The Writing Process by Freddie Machin


The first time John Walton and I met was at his old flat in Covent Garden. He auditioned me for one his first productions as a director, an adaptation of Mishima’s Yoroboshi. I didn’t get the part, but – and actors can take solace from this next bit – he kept me in mind for a future project. Yes, that overused and frequently hollow promise that underlines every rejection letter does sometimes actually come true.

Within a few months we were thrust together again at Gifford’s Circus, touring in their summer production of War and Peace. During the rehearsal process I had my first play produced in London. Chicken premiered at Southwark Playhouse, earning me the nickname ‘Shakespeare’ with our circus director. A moniker I tried endlessly to re-ignite with my peers in London but alas it was not to be. Not least because I wasn’t really a writer yet. My only experience of the writing process had been sitting in my bedroom, living on crisps and banging my head against a wall. That’s how I wrote Chicken.

But that’s not strictly true, the catalyst which converted me from actor to actor-writer came before that, on a collaborative writing project at Action Transport Theatre. Under the guidance of super-mentor and professional playwright Kevin Dyer, myself and three other emerging writers researched and wrote a play which we toured back to the young people who had inspired it.

I found this collaborative writing process completely different to that of writing Chicken. Much of our early work at Action Transport was done in a rehearsal room, either leading workshops with the young people we met or discussing our memories of our own childhoods and our ideas as a writing team. This led into a more traditional solo writing period but it was characterised initially by vocalising ideas rather than the silent solitude of my garret in London.

Working with John on Winston… was in some respects a combination of the two and another equally steep learning curve for me, chiefly because I had never researched my main character before. I had based characters on people close to me, people I had read about in the newspaper and people I had met but never someone that everybody in the world was already well acquainted with.

So the first thing we did was spend a week in a rehearsal room with My Early Life – Churchill’s autobiography covering the period – and enthusing over what was great about the book – the imperial cast list, the numerous trysts with death, our lead character’s insistence on silk underpants. A focus for our story quickly presented itself to us – bookended by an Oldham by-election failure and an Oldham general election success – was an impossible tale of escape and endurance in South Africa.

Every writer I have ever sought advice from has told me that the dialogue always comes last. The majority of your work, particularly in the early stages, will be spent structuring and re-structuring the piece and discovering who your character is. Once you have these two things down, the dialogue will write itself.

John often says that one of the reasons we worked so successfully together on this project was because he has that meticulous, scientist’s eye for construction and I have a natural bent for character and dialogue.

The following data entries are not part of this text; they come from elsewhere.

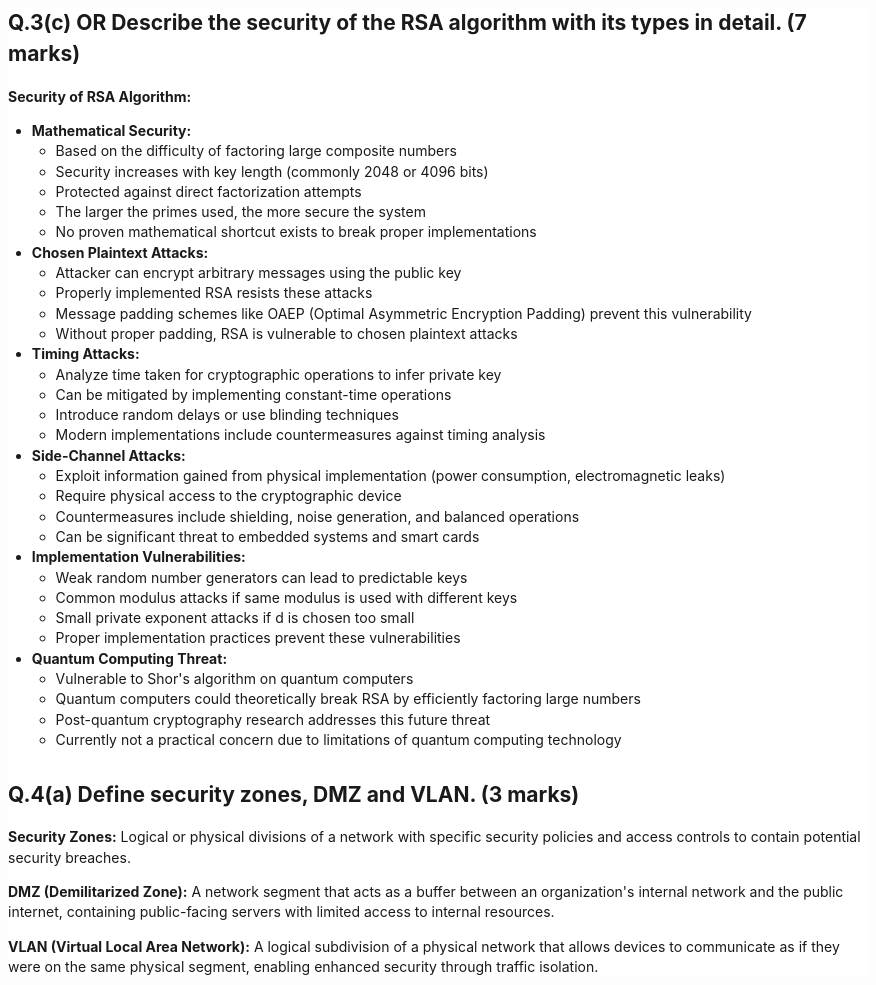 ## Q.3(c) OR Describe the security of the RSA algorithm with its types in detail. (7 marks)

**Security of RSA Algorithm:**

- **Mathematical Security:**
    - Based on the difficulty of factoring large composite numbers
    - Security increases with key length (commonly 2048 or 4096 bits)
    - Protected against direct factorization attempts
    - The larger the primes used, the more secure the system
    - No proven mathematical shortcut exists to break proper implementations
- **Chosen Plaintext Attacks:**
    - Attacker can encrypt arbitrary messages using the public key
    - Properly implemented RSA resists these attacks
    - Message padding schemes like OAEP (Optimal Asymmetric Encryption Padding) prevent this vulnerability
    - Without proper padding, RSA is vulnerable to chosen plaintext attacks
- **Timing Attacks:**
    - Analyze time taken for cryptographic operations to infer private key
    - Can be mitigated by implementing constant-time operations
    - Introduce random delays or use blinding techniques
    - Modern implementations include countermeasures against timing analysis
- **Side-Channel Attacks:**
    - Exploit information gained from physical implementation (power consumption, electromagnetic leaks)
    - Require physical access to the cryptographic device
    - Countermeasures include shielding, noise generation, and balanced operations
    - Can be significant threat to embedded systems and smart cards
- **Implementation Vulnerabilities:**
    - Weak random number generators can lead to predictable keys
    - Common modulus attacks if same modulus is used with different keys
    - Small private exponent attacks if d is chosen too small
    - Proper implementation practices prevent these vulnerabilities
- **Quantum Computing Threat:**
    - Vulnerable to Shor's algorithm on quantum computers
    - Quantum computers could theoretically break RSA by efficiently factoring large numbers
    - Post-quantum cryptography research addresses this future threat
    - Currently not a practical concern due to limitations of quantum computing technology

## Q.4(a) Define security zones, DMZ and VLAN. (3 marks)

**Security Zones:** Logical or physical divisions of a network with specific security policies and access controls to contain potential security breaches.

**DMZ (Demilitarized Zone):** A network segment that acts as a buffer between an organization's internal network and the public internet, containing public-facing servers with limited access to internal resources.

**VLAN (Virtual Local Area Network):** A logical subdivision of a physical network that allows devices to communicate as if they were on the same physical segment, enabling enhanced security through traffic isolation.
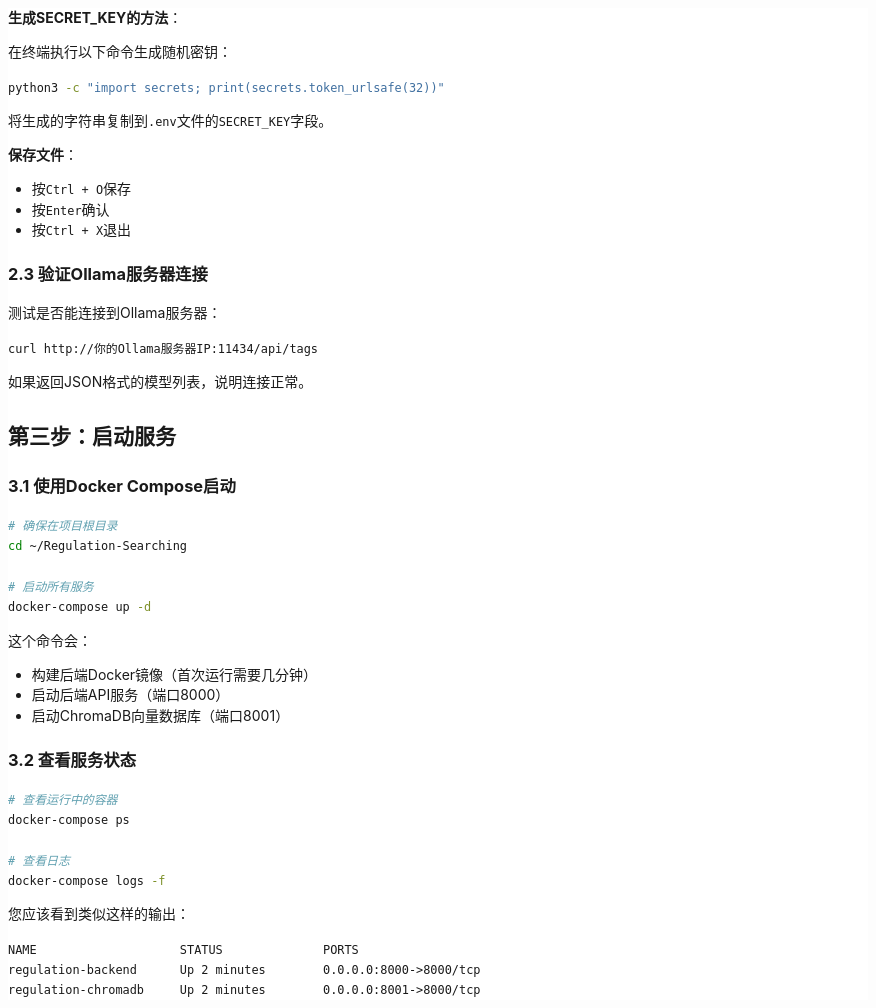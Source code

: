 **生成SECRET_KEY的方法**：

在终端执行以下命令生成随机密钥：

```bash
python3 -c "import secrets; print(secrets.token_urlsafe(32))"
```

将生成的字符串复制到`.env`文件的`SECRET_KEY`字段。

**保存文件**：
- 按`Ctrl + O`保存
- 按`Enter`确认
- 按`Ctrl + X`退出

### 2.3 验证Ollama服务器连接

测试是否能连接到Ollama服务器：

```bash
curl http://你的Ollama服务器IP:11434/api/tags
```

如果返回JSON格式的模型列表，说明连接正常。

## 第三步：启动服务

### 3.1 使用Docker Compose启动

```bash
# 确保在项目根目录
cd ~/Regulation-Searching

# 启动所有服务
docker-compose up -d
```

这个命令会：
- 构建后端Docker镜像（首次运行需要几分钟）
- 启动后端API服务（端口8000）
- 启动ChromaDB向量数据库（端口8001）

### 3.2 查看服务状态

```bash
# 查看运行中的容器
docker-compose ps

# 查看日志
docker-compose logs -f
```

您应该看到类似这样的输出：

```
NAME                    STATUS              PORTS
regulation-backend      Up 2 minutes        0.0.0.0:8000->8000/tcp
regulation-chromadb     Up 2 minutes        0.0.0.0:8001->8000/tcp
```
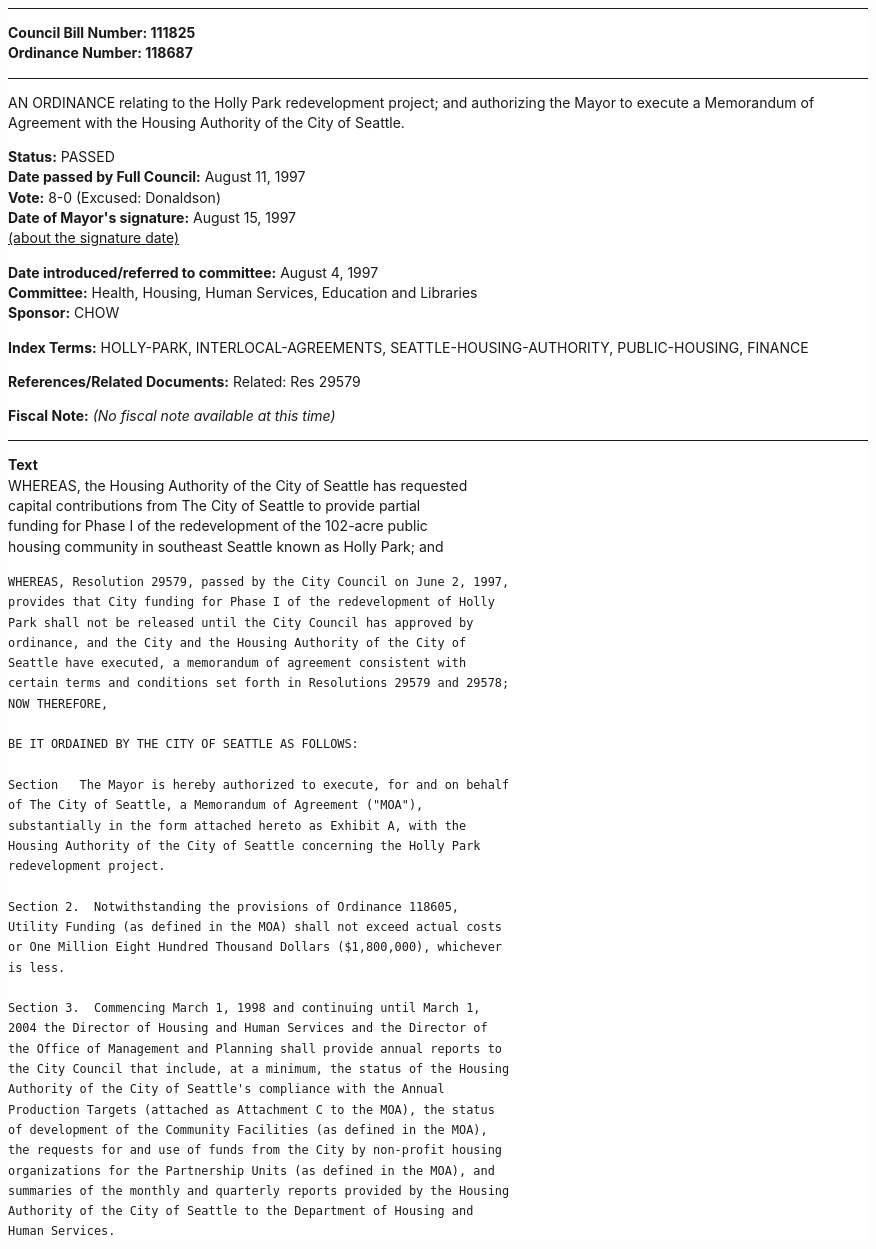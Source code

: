 * * * * *  
  
**Council Bill Number: [](#h0)[](#h2)111825**   
**Ordinance Number: 118687**  
  
* * * * *  
  
AN ORDINANCE relating to the Holly Park redevelopment project; and authorizing the Mayor to execute a Memorandum of Agreement with the Housing Authority of the City of Seattle.  
  
**Status:** PASSED   
**Date passed by Full Council:** August 11, 1997   
**Vote:** 8-0 (Excused: Donaldson)   
**Date of Mayor's signature:** August 15, 1997   
[(about the signature date)](/~public/approvaldate.htm)   
  
  
**Date introduced/referred to committee:** August 4, 1997   
**Committee:** Health, Housing, Human Services, Education and Libraries   
**Sponsor:** CHOW   
  
**Index Terms:** HOLLY-PARK, INTERLOCAL-AGREEMENTS, SEATTLE-HOUSING-AUTHORITY, PUBLIC-HOUSING, FINANCE  
  
**References/Related Documents:** Related: Res 29579  
  
**Fiscal Note:** *(No fiscal note available at this time)*  
  
* * * * *  
  
**Text**  
    WHEREAS, the Housing Authority of the City of Seattle has requested  
    capital contributions from The City of Seattle to provide partial  
    funding for Phase I of the redevelopment of the 102-acre public  
    housing community in southeast Seattle known as Holly Park; and  
  
    WHEREAS, Resolution 29579, passed by the City Council on June 2, 1997,  
    provides that City funding for Phase I of the redevelopment of Holly  
    Park shall not be released until the City Council has approved by  
    ordinance, and the City and the Housing Authority of the City of  
    Seattle have executed, a memorandum of agreement consistent with  
    certain terms and conditions set forth in Resolutions 29579 and 29578;  
    NOW THEREFORE,  
  
    BE IT ORDAINED BY THE CITY OF SEATTLE AS FOLLOWS:  
  
    Section   The Mayor is hereby authorized to execute, for and on behalf  
    of The City of Seattle, a Memorandum of Agreement ("MOA"),  
    substantially in the form attached hereto as Exhibit A, with the  
    Housing Authority of the City of Seattle concerning the Holly Park  
    redevelopment project.  
  
    Section 2.  Notwithstanding the provisions of Ordinance 118605,  
    Utility Funding (as defined in the MOA) shall not exceed actual costs  
    or One Million Eight Hundred Thousand Dollars ($1,800,000), whichever  
    is less.  
  
    Section 3.  Commencing March 1, 1998 and continuing until March 1,  
    2004 the Director of Housing and Human Services and the Director of  
    the Office of Management and Planning shall provide annual reports to  
    the City Council that include, at a minimum, the status of the Housing  
    Authority of the City of Seattle's compliance with the Annual  
    Production Targets (attached as Attachment C to the MOA), the status  
    of development of the Community Facilities (as defined in the MOA),  
    the requests for and use of funds from the City by non-profit housing  
    organizations for the Partnership Units (as defined in the MOA), and  
    summaries of the monthly and quarterly reports provided by the Housing  
    Authority of the City of Seattle to the Department of Housing and  
    Human Services.  
  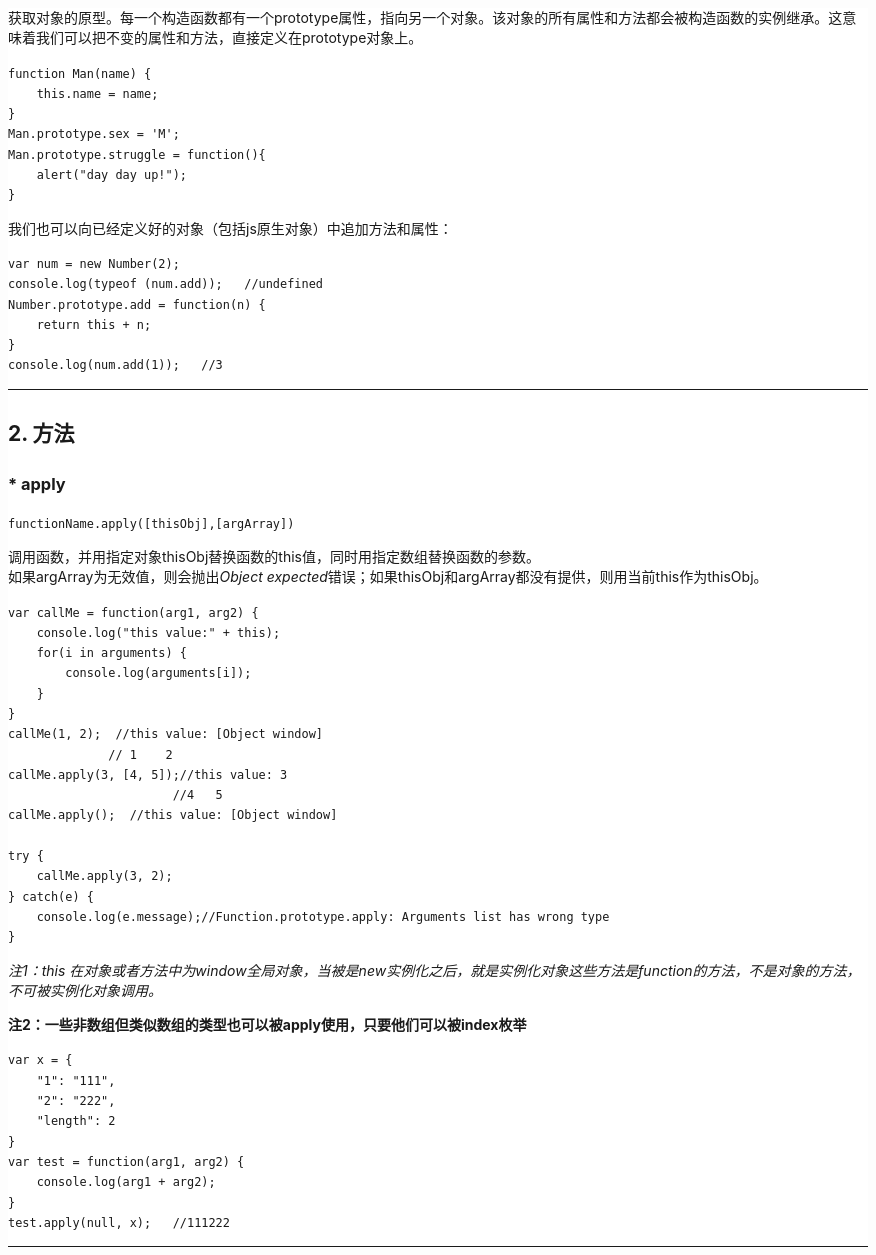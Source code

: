 获取对象的原型。每一个构造函数都有一个prototype属性，指向另一个对象。该对象的所有属性和方法都会被构造函数的实例继承。这意味着我们可以把不变的属性和方法，直接定义在prototype对象上。

    function Man(name) {
        this.name = name;
    }
    Man.prototype.sex = 'M';
    Man.prototype.struggle = function(){
        alert("day day up!");
    }
        
我们也可以向已经定义好的对象（包括js原生对象）中追加方法和属性：

    var num = new Number(2);
    console.log(typeof (num.add));   //undefined
    Number.prototype.add = function(n) {
        return this + n;
    }
    console.log(num.add(1));   //3

-----------------------------------------------------------------------------

## 2. 方法

### * apply

`functionName.apply([thisObj],[argArray])`  

调用函数，并用指定对象thisObj替换函数的this值，同时用指定数组替换函数的参数。  
如果argArray为无效值，则会抛出*Object expected*错误；如果thisObj和argArray都没有提供，则用当前this作为thisObj。

    var callMe = function(arg1, arg2) {
        console.log("this value:" + this);
        for(i in arguments) {
            console.log(arguments[i]);    
        }
    }
    callMe(1, 2);  //this value: [Object window] 
                  // 1    2
    callMe.apply(3, [4, 5]);//this value: 3
                           //4   5
    callMe.apply();  //this value: [Object window]

    try {
        callMe.apply(3, 2);
    } catch(e) {
        console.log(e.message);//Function.prototype.apply: Arguments list has wrong type
    }

*注1：this 在对象或者方法中为window全局对象，当被是new实例化之后，就是实例化对象这些方法是function的方法，不是对象的方法，不可被实例化对象调用。*

**注2：一些非数组但类似数组的类型也可以被apply使用，只要他们可以被index枚举**

    var x = {
        "1": "111",
        "2": "222",
        "length": 2
    }
    var test = function(arg1, arg2) {
        console.log(arg1 + arg2);
    }
    test.apply(null, x);   //111222
-------------------------------------------------
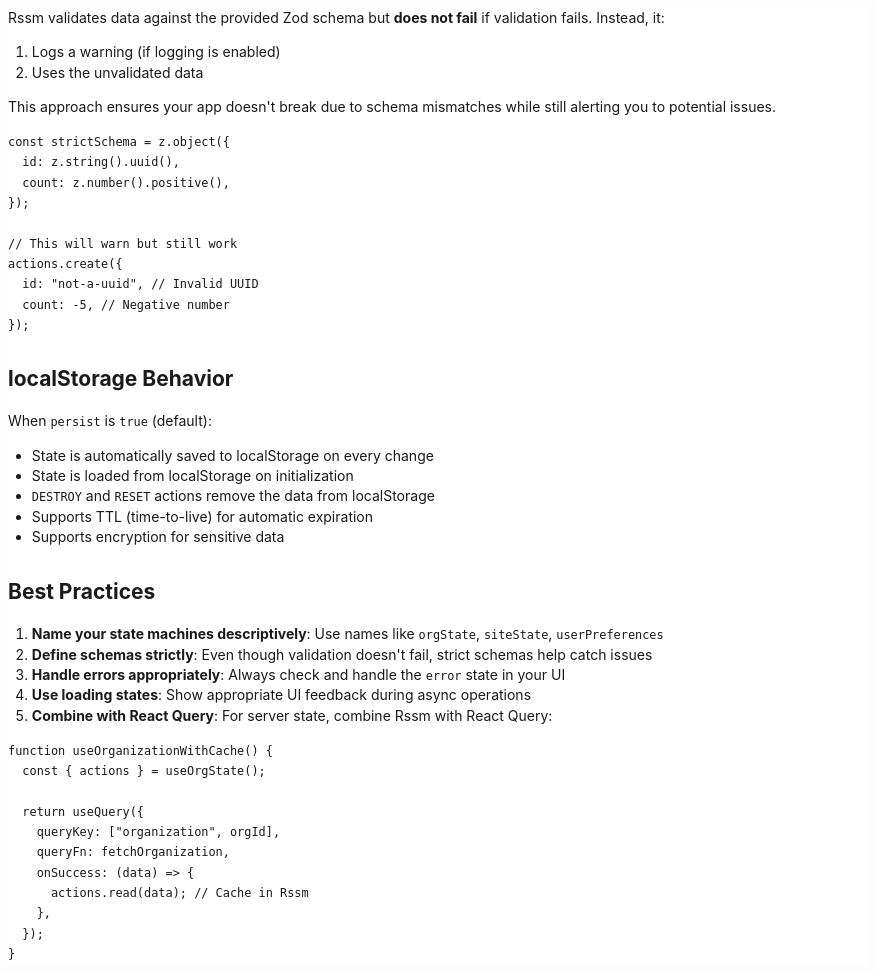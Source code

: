 Rssm validates data against the provided Zod schema but **does not fail** if validation fails. Instead, it:

1. Logs a warning (if logging is enabled)
2. Uses the unvalidated data

This approach ensures your app doesn't break due to schema mismatches while still alerting you to potential issues.

```tsx
const strictSchema = z.object({
  id: z.string().uuid(),
  count: z.number().positive(),
});

// This will warn but still work
actions.create({
  id: "not-a-uuid", // Invalid UUID
  count: -5, // Negative number
});
```

## localStorage Behavior

When `persist` is `true` (default):

- State is automatically saved to localStorage on every change
- State is loaded from localStorage on initialization
- `DESTROY` and `RESET` actions remove the data from localStorage
- Supports TTL (time-to-live) for automatic expiration
- Supports encryption for sensitive data

## Best Practices

1. **Name your state machines descriptively**: Use names like `orgState`, `siteState`, `userPreferences`
2. **Define schemas strictly**: Even though validation doesn't fail, strict schemas help catch issues
3. **Handle errors appropriately**: Always check and handle the `error` state in your UI
4. **Use loading states**: Show appropriate UI feedback during async operations
5. **Combine with React Query**: For server state, combine Rssm with React Query:

```tsx
function useOrganizationWithCache() {
  const { actions } = useOrgState();

  return useQuery({
    queryKey: ["organization", orgId],
    queryFn: fetchOrganization,
    onSuccess: (data) => {
      actions.read(data); // Cache in Rssm
    },
  });
}
```
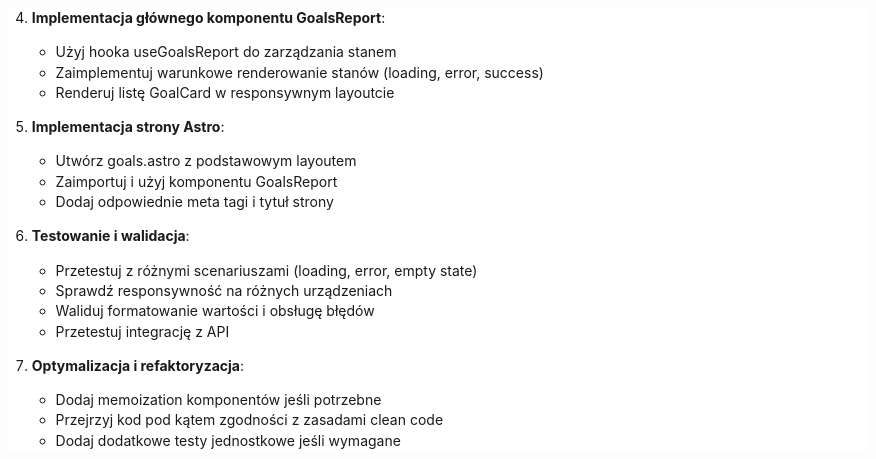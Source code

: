 4. **Implementacja głównego komponentu GoalsReport**:
   - Użyj hooka useGoalsReport do zarządzania stanem
   - Zaimplementuj warunkowe renderowanie stanów (loading, error, success)
   - Renderuj listę GoalCard w responsywnym layoutcie

5. **Implementacja strony Astro**:
   - Utwórz goals.astro z podstawowym layoutem
   - Zaimportuj i użyj komponentu GoalsReport
   - Dodaj odpowiednie meta tagi i tytuł strony

6. **Testowanie i walidacja**:
   - Przetestuj z różnymi scenariuszami (loading, error, empty state)
   - Sprawdź responsywność na różnych urządzeniach
   - Waliduj formatowanie wartości i obsługę błędów
   - Przetestuj integrację z API

7. **Optymalizacja i refaktoryzacja**:
   - Dodaj memoization komponentów jeśli potrzebne
   - Przejrzyj kod pod kątem zgodności z zasadami clean code
   - Dodaj dodatkowe testy jednostkowe jeśli wymagane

And true to form, the first thing I wanted to do was the fun bit – write the words. My initial interests in the script lay in the tone and getting Churchill’s voice right – an uncommon mixture of Victorian era imperial entitlement and naïve, youthful ambition.

Because that’s the bit you spent your life overhearing at bus stops, scratching down in notebooks and what lingers from a great production – that is what makes you want to be a writer and that is what will engage the audience when the piece is performed. But it’s also the bit that must be deferred.

So we painstakingly beat out a structure, moment by moment and gradually, inadvertently, through studying the facts of the real life story, a character began to emerge. Tiptoeing towards dialogue we experimented by giving him some of Churchill’s actual words to speak. We transposed as much of the young war correspondent’s dispatches into our script as possible and read it aloud.

It was a complete failure. Although Churchill is a great writer – his florid language and imagery so pleasurable and evocative for the reader – when spoken as dialogue, the text falls flat. Heavy, dense and far too wordy, it did not capture the essence of the man at all let alone the energetic spirit of youth captured in the story.

In relying too heavily on the facts of the story we had become too loyal, too reverent to the myth of Churchill. And so I was given the license to start create dialogue and being released from the bonds of verbatim text was hugely liberating.

John suggested we refer to him as Winston rather than Churchill to help alleviate us of the burden of history and in my sketches and early drafts I went one further – I called him Paul. Soon enough, whilst maintaining all of those essential character traits we had compiled and discarding his famous title, all the pomp began to dissipate. He became human for the first time – a young person, like you or I, facing his demons, contesting with his destiny and defining himself for the first time.

And that is the spirit with which we continued – drafting and redrafting, in cafés, in rehearsal rooms, at fringe festivals around the country, fine tuning this thing we had carved from science and art, structure and dialogue, the known and the unknown.